*What you have to do*: Whenever a line of the records below contains the word "just", copy that line.

*The data*:
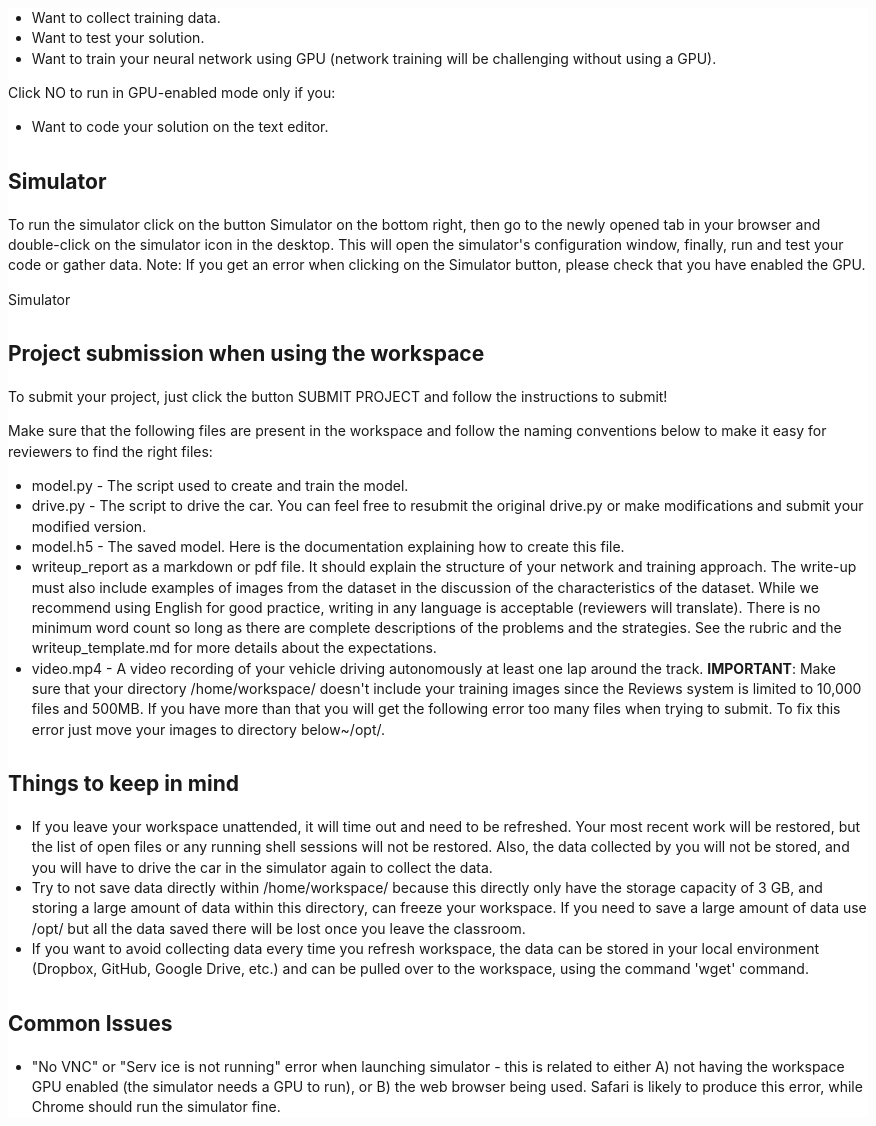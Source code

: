 - Want to collect training data.
- Want to test your solution.
- Want to train your neural network using GPU (network training will be challenging without using a GPU).

Click NO to run in GPU-enabled mode only if you:

- Want to code your solution on the text editor.

## Simulator
To run the simulator click on the button Simulator on the bottom right, then go to the newly opened tab in your browser and double-click on the simulator icon in the desktop. This will open the simulator's configuration window, finally, run and test your code or gather data. Note: If you get an error when clicking on the Simulator button, please check that you have enabled the GPU.


Simulator

## Project submission when using the workspace
To submit your project, just click the button SUBMIT PROJECT and follow the instructions to submit!

Make sure that the following files are present in the workspace and follow the naming conventions below to make it easy for reviewers to find the right files:

- model.py - The script used to create and train the model.
- drive.py - The script to drive the car. You can feel free to resubmit the original drive.py or make modifications and submit your modified version.
- model.h5 - The saved model. Here is the documentation explaining how to create this file.
- writeup_report as a markdown or pdf file. It should explain the structure of your network and training approach. The write-up must also include examples of images from the dataset in the discussion of the characteristics of the dataset. While we recommend using English for good practice, writing in any language is acceptable (reviewers will translate). There is no minimum word count so long as there are complete descriptions of the problems and the strategies. See the rubric and the writeup_template.md for more details about the expectations.
- video.mp4 - A video recording of your vehicle driving autonomously at least one lap around the track.
**IMPORTANT**: Make sure that your directory /home/workspace/ doesn't include your training images since the Reviews system is limited to 10,000 files and 500MB. If you have more than that you will get the following error too many files when trying to submit. To fix this error just move your images to directory below~/opt/.

## Things to keep in mind
- If you leave your workspace unattended, it will time out and need to be refreshed. Your most recent work will be restored, but the list of open files or any running shell sessions will not be restored. Also, the data collected by you will not be stored, and you will have to drive the car in the simulator again to collect the data.
- Try to not save data directly within /home/workspace/ because this directly only have the storage capacity of 3 GB, and storing a large amount of data within this directory, can freeze your workspace. If you need to save a large amount of data use /opt/ but all the data saved there will be lost once you leave the classroom.
- If you want to avoid collecting data every time you refresh workspace, the data can be stored in your local environment (Dropbox, GitHub, Google Drive, etc.) and can be pulled over to the workspace, using the command 'wget' command.
## Common Issues
- "No VNC" or "Serv
ice is not running" error when launching simulator - this is related to either A) not having the workspace GPU enabled (the simulator needs a GPU to run), or B) the web browser being used. Safari is likely to produce this error, while Chrome should run the simulator fine.

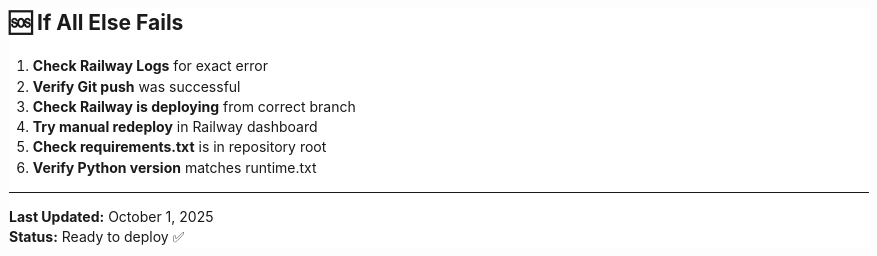 ## 🆘 If All Else Fails

1. **Check Railway Logs** for exact error
2. **Verify Git push** was successful
3. **Check Railway is deploying** from correct branch
4. **Try manual redeploy** in Railway dashboard
5. **Check requirements.txt** is in repository root
6. **Verify Python version** matches runtime.txt

---

**Last Updated:** October 1, 2025  
**Status:** Ready to deploy ✅

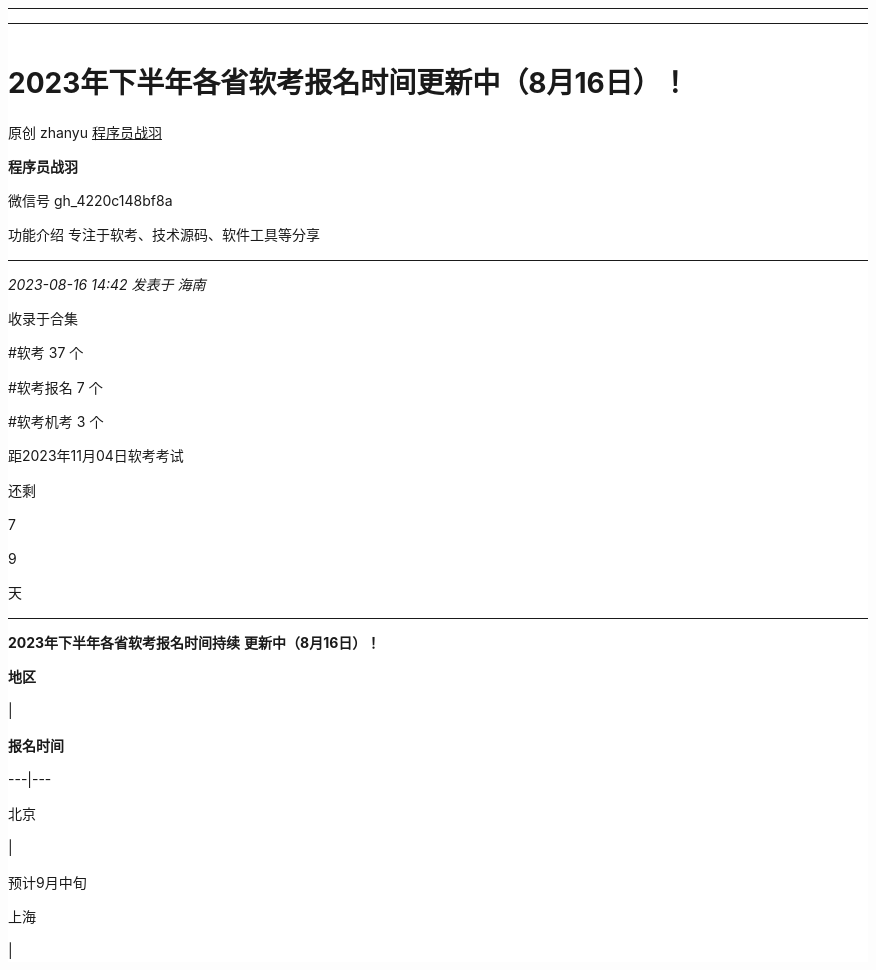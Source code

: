----------------------------------------
----------------------------------------
#  2023年下半年各省软考报名时间更新中（8月16日）！

原创 zhanyu [ 程序员战羽 ](javascript:void\(0\);)

**程序员战羽** ![]()

微信号 gh_4220c148bf8a

功能介绍 专注于软考、技术源码、软件工具等分享

____

_2023-08-16 14:42_ _发表于 海南_

收录于合集

#软考 37 个

#软考报名 7 个

#软考机考 3 个

  
  
  
  
  

距2023年11月04日软考考试

还剩

7

9

天

 ****

 **2023年下半年各省软考报名时间持续** **更新中（8月16日）！**

 **地区**

|

 **报名时间**  
  
---|---  
  
北京

|

预计9月中旬  
  
上海

|
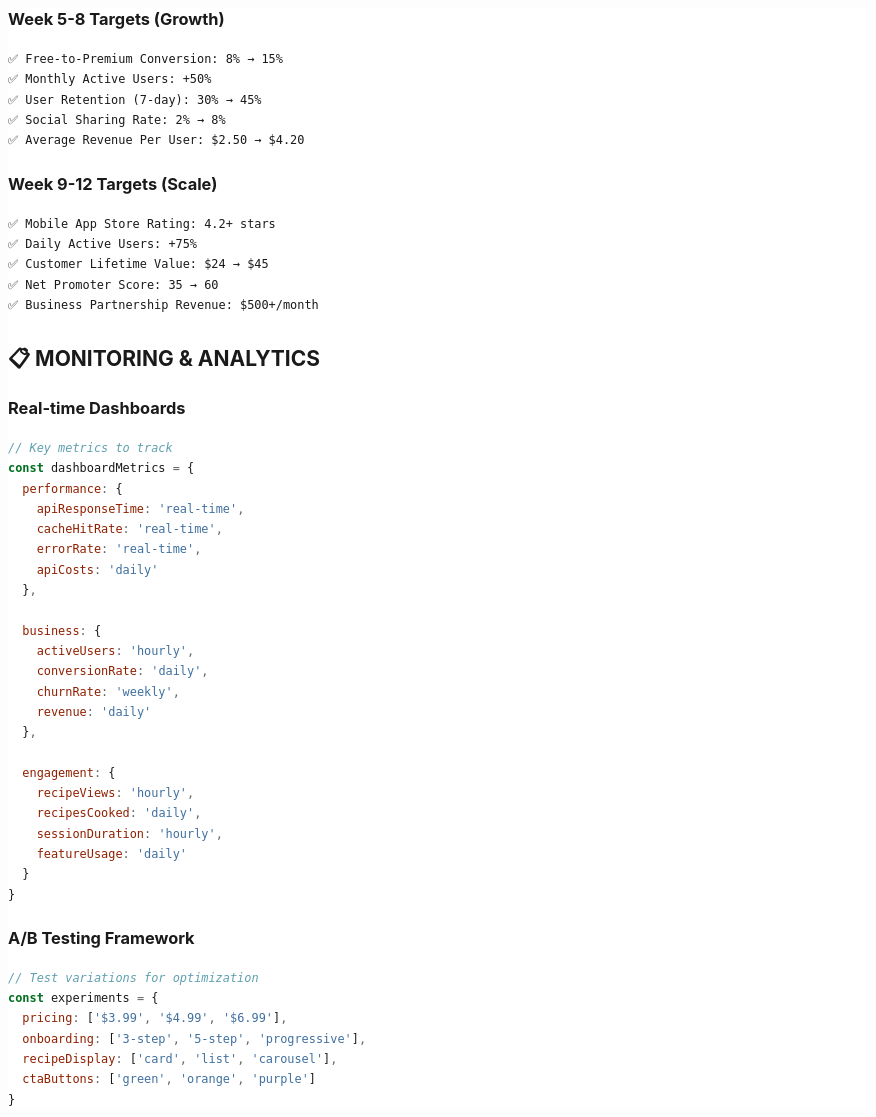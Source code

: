 ### **Week 5-8 Targets (Growth)**
```
✅ Free-to-Premium Conversion: 8% → 15%
✅ Monthly Active Users: +50%
✅ User Retention (7-day): 30% → 45%
✅ Social Sharing Rate: 2% → 8%
✅ Average Revenue Per User: $2.50 → $4.20
```

### **Week 9-12 Targets (Scale)**
```
✅ Mobile App Store Rating: 4.2+ stars
✅ Daily Active Users: +75%
✅ Customer Lifetime Value: $24 → $45
✅ Net Promoter Score: 35 → 60
✅ Business Partnership Revenue: $500+/month
```

## 📋 **MONITORING & ANALYTICS**

### **Real-time Dashboards**
```javascript
// Key metrics to track
const dashboardMetrics = {
  performance: {
    apiResponseTime: 'real-time',
    cacheHitRate: 'real-time',
    errorRate: 'real-time',
    apiCosts: 'daily'
  },
  
  business: {
    activeUsers: 'hourly',
    conversionRate: 'daily',
    churnRate: 'weekly',
    revenue: 'daily'
  },
  
  engagement: {
    recipeViews: 'hourly',
    recipesCooked: 'daily',
    sessionDuration: 'hourly',
    featureUsage: 'daily'
  }
}
```

### **A/B Testing Framework**
```javascript
// Test variations for optimization
const experiments = {
  pricing: ['$3.99', '$4.99', '$6.99'],
  onboarding: ['3-step', '5-step', 'progressive'],
  recipeDisplay: ['card', 'list', 'carousel'],
  ctaButtons: ['green', 'orange', 'purple']
}
```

*Response below*:
To submit your project, just click the button SUBMIT PROJECT and follow the instructions to submit!
**IMPORTANT**: Make sure that your directory /home/workspace/ doesn't include your training images since the Reviews system is limited to 10,000 files and 500MB. If you have more than that you will get the following error too many files when trying to submit. To fix this error just move your images to directory below~/opt/.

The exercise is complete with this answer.